### DIRECTIONS FOR THIS TASK
Within the listing below, the lines to output run from the one containing "before hand." through the one containing "on beaker from"; copy them exactly and nothing else.

### PROVIDED ENTRIES

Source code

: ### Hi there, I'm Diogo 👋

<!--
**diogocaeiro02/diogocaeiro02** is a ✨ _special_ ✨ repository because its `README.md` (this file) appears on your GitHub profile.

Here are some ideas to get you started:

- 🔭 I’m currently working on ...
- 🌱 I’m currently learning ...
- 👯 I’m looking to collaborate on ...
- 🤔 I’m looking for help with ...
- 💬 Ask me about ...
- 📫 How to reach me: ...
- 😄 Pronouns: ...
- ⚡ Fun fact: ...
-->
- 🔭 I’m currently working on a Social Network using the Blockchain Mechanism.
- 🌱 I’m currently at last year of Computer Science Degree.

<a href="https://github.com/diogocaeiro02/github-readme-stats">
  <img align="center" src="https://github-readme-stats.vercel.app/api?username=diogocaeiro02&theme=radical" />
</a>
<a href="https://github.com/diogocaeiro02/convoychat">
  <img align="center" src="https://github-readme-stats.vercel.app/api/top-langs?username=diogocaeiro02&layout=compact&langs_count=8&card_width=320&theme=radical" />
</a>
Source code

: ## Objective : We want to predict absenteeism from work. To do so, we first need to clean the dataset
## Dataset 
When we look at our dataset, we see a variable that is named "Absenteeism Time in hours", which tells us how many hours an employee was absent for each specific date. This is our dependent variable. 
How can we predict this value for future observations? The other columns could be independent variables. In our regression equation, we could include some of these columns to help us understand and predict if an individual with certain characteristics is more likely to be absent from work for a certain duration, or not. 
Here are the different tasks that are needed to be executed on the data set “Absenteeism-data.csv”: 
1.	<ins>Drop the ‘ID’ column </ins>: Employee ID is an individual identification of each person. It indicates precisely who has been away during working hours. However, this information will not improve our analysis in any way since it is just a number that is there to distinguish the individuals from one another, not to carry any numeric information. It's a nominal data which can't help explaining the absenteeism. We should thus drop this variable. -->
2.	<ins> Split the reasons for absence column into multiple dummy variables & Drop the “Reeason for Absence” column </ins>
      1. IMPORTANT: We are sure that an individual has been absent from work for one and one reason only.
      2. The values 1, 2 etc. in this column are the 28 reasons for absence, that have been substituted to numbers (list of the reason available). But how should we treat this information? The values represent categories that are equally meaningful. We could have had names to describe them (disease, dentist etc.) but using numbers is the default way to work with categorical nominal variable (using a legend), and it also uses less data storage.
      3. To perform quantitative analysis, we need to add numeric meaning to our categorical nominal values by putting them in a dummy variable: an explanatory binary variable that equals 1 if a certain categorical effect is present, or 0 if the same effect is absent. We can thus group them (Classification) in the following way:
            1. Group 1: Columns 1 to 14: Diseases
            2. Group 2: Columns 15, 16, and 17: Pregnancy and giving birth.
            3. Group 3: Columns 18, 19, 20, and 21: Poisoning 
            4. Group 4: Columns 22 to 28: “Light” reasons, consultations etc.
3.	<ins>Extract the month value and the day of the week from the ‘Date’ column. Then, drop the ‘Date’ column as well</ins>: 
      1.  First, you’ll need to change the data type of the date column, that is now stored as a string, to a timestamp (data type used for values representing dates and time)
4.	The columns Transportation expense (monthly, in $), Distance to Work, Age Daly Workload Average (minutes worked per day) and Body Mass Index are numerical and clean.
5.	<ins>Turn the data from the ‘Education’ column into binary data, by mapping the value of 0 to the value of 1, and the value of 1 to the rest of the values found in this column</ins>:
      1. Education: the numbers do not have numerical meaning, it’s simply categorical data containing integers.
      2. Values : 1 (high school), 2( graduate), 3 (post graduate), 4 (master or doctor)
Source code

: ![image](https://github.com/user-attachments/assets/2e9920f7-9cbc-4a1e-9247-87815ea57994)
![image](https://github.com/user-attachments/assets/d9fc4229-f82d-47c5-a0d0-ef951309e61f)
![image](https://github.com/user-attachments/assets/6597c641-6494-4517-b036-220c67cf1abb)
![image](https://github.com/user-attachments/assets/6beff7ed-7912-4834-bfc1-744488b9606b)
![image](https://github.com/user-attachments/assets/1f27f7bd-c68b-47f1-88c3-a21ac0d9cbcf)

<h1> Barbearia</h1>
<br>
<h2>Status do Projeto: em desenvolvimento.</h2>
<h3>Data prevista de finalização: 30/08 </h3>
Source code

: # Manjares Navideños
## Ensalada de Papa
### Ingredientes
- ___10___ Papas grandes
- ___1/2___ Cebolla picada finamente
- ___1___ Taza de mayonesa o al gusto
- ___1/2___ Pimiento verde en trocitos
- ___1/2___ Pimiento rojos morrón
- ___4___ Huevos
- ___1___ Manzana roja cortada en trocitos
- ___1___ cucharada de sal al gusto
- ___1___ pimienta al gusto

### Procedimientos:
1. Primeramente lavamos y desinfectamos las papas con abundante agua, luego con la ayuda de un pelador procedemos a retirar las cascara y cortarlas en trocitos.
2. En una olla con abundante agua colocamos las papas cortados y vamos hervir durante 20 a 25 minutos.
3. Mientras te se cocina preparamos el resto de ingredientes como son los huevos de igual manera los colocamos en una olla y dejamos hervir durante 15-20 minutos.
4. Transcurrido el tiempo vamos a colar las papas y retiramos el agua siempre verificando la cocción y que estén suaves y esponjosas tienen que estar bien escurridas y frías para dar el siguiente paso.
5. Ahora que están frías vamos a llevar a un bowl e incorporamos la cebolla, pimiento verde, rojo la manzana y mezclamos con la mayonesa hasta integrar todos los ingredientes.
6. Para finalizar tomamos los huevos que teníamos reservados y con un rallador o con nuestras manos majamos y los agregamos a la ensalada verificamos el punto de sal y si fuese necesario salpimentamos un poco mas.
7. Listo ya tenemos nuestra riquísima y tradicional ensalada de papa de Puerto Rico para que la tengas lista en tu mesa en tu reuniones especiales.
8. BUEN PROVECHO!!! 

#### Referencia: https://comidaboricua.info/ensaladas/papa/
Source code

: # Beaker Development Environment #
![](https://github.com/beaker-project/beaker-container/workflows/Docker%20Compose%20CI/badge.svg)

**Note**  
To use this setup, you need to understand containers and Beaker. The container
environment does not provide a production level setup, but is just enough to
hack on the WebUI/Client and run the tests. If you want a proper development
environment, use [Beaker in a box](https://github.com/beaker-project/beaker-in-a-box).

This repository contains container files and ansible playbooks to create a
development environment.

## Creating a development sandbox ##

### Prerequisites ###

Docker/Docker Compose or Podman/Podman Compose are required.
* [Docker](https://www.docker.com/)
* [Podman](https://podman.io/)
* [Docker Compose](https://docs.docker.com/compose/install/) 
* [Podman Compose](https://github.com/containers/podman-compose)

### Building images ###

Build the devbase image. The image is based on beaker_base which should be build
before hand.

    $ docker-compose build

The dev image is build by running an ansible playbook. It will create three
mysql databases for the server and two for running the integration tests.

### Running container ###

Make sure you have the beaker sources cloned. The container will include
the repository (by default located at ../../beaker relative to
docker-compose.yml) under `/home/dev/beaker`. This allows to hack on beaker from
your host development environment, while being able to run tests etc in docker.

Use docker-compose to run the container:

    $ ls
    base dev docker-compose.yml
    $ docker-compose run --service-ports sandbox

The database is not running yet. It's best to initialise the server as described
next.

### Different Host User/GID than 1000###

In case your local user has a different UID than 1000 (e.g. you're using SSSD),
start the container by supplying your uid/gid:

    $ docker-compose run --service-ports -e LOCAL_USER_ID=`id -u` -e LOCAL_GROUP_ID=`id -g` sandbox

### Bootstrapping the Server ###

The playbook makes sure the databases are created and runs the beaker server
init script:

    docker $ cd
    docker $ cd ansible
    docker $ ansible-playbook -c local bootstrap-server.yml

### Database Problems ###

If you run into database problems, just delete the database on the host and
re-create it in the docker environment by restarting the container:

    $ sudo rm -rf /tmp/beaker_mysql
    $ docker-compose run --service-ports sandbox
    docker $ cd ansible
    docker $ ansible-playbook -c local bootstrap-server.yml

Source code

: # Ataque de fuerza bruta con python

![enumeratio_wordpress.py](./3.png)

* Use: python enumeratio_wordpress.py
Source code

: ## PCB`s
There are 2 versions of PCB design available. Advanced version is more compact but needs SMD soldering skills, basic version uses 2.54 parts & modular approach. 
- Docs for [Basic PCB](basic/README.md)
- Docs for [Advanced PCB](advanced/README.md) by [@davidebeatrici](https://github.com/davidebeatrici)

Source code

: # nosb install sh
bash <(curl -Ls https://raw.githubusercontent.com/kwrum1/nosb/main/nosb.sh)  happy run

### WORKED SOLUTION
before hand.

    $ docker-compose build

The dev image is build by running an ansible playbook. It will create three
mysql databases for the server and two for running the integration tests.

### Running container ###

Make sure you have the beaker sources cloned. The container will include
the repository (by default located at ../../beaker relative to
docker-compose.yml) under `/home/dev/beaker`. This allows to hack on beaker from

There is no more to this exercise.